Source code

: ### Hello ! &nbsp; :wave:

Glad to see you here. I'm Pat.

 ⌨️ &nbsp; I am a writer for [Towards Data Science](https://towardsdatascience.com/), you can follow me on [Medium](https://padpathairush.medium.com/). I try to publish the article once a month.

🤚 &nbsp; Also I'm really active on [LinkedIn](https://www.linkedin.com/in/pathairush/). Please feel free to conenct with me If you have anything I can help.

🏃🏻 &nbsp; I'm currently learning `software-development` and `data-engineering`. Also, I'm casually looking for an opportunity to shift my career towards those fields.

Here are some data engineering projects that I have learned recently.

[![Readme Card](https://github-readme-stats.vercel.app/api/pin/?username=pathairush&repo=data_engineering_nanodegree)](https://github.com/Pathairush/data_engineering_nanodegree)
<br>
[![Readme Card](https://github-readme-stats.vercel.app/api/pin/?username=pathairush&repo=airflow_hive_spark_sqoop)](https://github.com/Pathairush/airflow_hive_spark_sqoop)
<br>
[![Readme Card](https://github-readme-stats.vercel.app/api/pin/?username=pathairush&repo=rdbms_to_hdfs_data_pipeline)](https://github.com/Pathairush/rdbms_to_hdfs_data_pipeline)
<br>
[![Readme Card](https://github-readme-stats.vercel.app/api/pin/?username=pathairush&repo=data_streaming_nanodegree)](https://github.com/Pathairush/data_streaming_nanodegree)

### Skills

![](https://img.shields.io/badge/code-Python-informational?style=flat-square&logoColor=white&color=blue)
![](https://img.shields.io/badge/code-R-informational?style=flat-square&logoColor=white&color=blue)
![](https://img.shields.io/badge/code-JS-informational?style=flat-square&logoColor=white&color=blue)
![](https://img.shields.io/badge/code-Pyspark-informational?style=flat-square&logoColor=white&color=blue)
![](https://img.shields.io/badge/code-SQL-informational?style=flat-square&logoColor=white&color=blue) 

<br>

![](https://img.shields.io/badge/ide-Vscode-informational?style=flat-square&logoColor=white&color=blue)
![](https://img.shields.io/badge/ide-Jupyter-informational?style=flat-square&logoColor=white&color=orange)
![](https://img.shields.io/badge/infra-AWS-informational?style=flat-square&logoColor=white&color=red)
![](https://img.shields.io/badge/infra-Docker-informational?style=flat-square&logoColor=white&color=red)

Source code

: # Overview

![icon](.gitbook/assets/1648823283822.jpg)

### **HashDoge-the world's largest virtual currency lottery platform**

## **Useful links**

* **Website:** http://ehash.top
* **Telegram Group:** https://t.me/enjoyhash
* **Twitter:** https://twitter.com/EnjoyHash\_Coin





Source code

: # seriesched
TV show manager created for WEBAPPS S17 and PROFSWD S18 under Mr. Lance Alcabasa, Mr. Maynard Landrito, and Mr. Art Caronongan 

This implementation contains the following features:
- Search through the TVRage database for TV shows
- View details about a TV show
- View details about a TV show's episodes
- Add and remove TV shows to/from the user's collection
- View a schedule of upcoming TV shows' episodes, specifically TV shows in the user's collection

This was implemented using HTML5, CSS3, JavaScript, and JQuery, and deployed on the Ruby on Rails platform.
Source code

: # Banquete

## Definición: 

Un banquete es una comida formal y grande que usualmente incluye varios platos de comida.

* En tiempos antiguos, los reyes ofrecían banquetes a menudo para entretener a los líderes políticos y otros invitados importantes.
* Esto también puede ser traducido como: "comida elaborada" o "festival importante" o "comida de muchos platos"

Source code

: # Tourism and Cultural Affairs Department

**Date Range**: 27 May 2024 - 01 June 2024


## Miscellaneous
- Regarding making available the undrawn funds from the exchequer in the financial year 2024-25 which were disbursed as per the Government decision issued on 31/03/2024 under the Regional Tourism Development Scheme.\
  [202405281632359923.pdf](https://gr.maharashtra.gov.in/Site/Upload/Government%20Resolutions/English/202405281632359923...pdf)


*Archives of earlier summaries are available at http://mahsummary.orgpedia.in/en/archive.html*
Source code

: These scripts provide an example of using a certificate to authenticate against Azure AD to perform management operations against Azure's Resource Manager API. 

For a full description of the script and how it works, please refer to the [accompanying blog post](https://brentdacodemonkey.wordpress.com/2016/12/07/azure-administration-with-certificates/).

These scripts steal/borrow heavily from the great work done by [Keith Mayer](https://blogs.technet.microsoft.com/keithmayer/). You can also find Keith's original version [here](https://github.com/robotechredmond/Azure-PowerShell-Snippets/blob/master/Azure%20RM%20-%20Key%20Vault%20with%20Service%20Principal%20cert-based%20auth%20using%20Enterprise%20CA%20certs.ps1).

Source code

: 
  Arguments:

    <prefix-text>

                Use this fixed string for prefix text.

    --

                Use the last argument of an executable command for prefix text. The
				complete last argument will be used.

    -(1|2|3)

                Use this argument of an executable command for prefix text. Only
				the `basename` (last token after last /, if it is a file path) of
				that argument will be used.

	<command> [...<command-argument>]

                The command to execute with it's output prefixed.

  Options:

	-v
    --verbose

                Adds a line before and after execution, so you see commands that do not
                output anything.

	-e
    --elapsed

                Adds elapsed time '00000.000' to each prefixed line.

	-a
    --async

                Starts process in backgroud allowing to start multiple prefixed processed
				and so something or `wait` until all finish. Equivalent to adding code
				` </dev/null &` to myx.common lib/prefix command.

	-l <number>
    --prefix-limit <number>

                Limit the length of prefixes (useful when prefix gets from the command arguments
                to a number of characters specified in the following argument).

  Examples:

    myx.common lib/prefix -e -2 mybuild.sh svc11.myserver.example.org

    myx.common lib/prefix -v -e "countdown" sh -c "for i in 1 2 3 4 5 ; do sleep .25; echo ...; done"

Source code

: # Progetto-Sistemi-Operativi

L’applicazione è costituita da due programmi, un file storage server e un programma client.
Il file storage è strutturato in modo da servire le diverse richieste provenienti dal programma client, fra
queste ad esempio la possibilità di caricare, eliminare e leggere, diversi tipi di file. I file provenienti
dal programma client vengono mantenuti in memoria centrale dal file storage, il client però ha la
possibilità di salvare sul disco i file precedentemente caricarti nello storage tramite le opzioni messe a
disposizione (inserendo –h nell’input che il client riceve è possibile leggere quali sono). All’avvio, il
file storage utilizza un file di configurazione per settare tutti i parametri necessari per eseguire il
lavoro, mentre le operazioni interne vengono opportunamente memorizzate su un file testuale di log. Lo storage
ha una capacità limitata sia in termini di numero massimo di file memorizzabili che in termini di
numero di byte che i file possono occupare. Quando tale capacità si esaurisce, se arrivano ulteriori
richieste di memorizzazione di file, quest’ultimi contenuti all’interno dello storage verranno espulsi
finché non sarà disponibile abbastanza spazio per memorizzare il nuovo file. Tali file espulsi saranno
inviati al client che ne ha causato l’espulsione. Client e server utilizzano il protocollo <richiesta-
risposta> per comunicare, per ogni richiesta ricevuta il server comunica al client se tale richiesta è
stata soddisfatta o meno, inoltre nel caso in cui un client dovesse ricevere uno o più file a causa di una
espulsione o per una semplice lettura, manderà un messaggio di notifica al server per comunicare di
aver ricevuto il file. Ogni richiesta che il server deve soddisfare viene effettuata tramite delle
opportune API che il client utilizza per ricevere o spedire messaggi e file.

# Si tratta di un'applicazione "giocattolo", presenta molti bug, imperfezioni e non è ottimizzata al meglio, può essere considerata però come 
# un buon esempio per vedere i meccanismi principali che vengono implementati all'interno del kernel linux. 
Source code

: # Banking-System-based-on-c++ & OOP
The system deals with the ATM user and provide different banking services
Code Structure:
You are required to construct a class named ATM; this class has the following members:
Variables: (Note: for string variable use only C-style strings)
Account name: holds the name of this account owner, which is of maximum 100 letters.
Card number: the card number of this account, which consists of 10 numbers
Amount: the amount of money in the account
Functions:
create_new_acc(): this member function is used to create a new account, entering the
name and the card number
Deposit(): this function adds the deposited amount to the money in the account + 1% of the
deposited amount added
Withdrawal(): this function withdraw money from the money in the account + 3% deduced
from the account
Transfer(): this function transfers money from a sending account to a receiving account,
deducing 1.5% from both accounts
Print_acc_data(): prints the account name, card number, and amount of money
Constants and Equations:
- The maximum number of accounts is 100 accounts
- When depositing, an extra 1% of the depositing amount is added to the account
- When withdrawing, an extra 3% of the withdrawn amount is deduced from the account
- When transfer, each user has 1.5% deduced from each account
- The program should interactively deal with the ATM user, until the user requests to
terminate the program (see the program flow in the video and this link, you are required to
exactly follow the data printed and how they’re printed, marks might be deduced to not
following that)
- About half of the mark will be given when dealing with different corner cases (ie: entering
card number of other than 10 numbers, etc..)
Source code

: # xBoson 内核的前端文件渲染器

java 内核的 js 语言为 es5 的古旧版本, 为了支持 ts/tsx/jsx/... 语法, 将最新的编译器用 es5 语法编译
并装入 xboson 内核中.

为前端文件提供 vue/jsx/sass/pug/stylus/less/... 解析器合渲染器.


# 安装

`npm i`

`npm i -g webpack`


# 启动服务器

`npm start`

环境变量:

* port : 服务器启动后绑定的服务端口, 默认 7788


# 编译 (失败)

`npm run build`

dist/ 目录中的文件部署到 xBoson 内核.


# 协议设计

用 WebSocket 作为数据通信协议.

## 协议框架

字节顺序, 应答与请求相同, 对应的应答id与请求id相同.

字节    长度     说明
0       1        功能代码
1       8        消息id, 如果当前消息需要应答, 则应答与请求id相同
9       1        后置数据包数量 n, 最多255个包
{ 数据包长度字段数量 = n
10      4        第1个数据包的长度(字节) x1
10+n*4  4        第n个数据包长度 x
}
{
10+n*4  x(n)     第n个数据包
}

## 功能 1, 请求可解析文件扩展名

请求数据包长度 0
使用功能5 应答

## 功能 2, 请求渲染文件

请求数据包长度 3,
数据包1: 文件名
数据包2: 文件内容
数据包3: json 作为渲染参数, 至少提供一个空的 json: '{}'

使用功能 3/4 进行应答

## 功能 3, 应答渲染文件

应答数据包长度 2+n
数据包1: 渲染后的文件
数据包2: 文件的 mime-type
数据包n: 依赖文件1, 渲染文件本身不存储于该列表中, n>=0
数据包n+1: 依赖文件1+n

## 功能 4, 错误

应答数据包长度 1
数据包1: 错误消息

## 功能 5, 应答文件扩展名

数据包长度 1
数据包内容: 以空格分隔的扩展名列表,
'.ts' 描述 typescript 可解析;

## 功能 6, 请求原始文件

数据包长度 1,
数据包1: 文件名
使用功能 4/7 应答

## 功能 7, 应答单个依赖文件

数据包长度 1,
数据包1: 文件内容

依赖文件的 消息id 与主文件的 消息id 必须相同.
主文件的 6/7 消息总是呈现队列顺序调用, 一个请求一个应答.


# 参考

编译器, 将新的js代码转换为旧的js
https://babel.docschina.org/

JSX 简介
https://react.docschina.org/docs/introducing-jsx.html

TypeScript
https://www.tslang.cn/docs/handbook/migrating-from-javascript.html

* What you will do
Where a line of the material holds the word "Tourism", copy that line.

* Task output
: # Tourism and Cultural Affairs Department
- Regarding making available the undrawn funds from the exchequer in the financial year 2024-25 which were disbursed as per the Government decision issued on 31/03/2024 under the Regional Tourism Development Scheme.\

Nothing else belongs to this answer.